Yup, this happens all the time. This surge was up to 3x but slowly started to dwindle. I got multiple ping way outside the area, mostly pool. Here is an example of one.


----------



## JJS (Jan 5, 2016)

If you are looking at an area and it surges apply common sense. What is there? Fish exist in water...Not all water supports fish....There maybe an oddball surge and Uber will spread drivers out luring them with surge like a pedophile uses candy. Don't take the candy know what is going on in the city watch the pax app. Depending on your market there area ware house parties and farmer filed bonfires. Remember the demographic you are working with. Where they sleep, eat and recreate. Don't be the prey....


----------



## freddieman (Oct 24, 2016)

JJS said:


> If you are looking at an area and it surges apply common sense. What is there? Fish exist in water...Not all water supports fish....There maybe an oddball surge and Uber will spread drivers out luring them with surge like a pedophile uses candy. Don't take the candy know what is going on in the city watch the pax app. Depending on your market there area ware house parties and farmer filed bonfires. Remember the demographic you are working with. Where they sleep, eat and recreate. Don't be the prey....
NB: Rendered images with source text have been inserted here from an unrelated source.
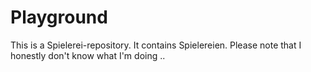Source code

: # Playground
This is a Spielerei-repository. It contains Spielereien.
Please note that I honestly don't know what I'm doing ..
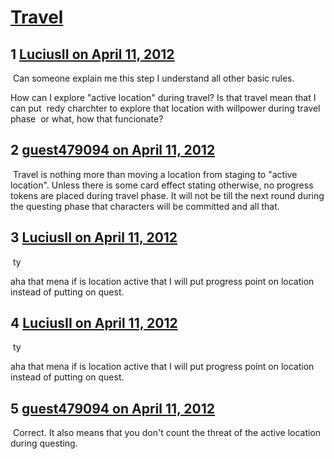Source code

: # [Travel](https://community.fantasyflightgames.com/topic/62974-travel/)

## 1 [LuciusII on April 11, 2012](https://community.fantasyflightgames.com/topic/62974-travel/?do=findComment&comment=616271)

 Can someone explain me this step I understand all other basic rules. 

How can I explore "active location" during travel? Is that travel mean that I can put  redy charchter to explore that location with willpower during travel phase  or what, how that funcionate?

## 2 [guest479094 on April 11, 2012](https://community.fantasyflightgames.com/topic/62974-travel/?do=findComment&comment=616290)

 Travel is nothing more than moving a location from staging to "active location". Unless there is some card effect stating otherwise, no progress tokens are placed during travel phase. It will not be till the next round during the questing phase that characters will be committed and all that. 

## 3 [LuciusII on April 11, 2012](https://community.fantasyflightgames.com/topic/62974-travel/?do=findComment&comment=616317)

 ty

aha that mena if is location active that I will put progress point on location instead of putting on quest.

## 4 [LuciusII on April 11, 2012](https://community.fantasyflightgames.com/topic/62974-travel/?do=findComment&comment=616318)

 ty

aha that mena if is location active that I will put progress point on location instead of putting on quest.

## 5 [guest479094 on April 11, 2012](https://community.fantasyflightgames.com/topic/62974-travel/?do=findComment&comment=616324)

 Correct. It also means that you don't count the threat of the active location during questing. 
JJ.....Is candy the official bait for pedophiles?


----------



## Johnny Driver (Apr 30, 2017)

Surge in my area is almost always fake or a delayed reading. I have driven in surge areas and parked in them for up to an hour with no pings. I ignore them unless I am really close then I will at least drive through or to them. But at the same time I have received surge pricing when I was no where near a surge. Go figure.


----------



## TedInTampa (Apr 5, 2017)

With the new 2 minute rule, drivers trying to lure you away will fail. If you get a "long distance to pickup but it is surge" ping, call to let the pax know it will be about X minutes. That burns up a minute and resets the customer's thinking on time. If it is another driver, they then have less than a minute to cancel without a charge. They can't afford the $5 cancel fee just to move you.


----------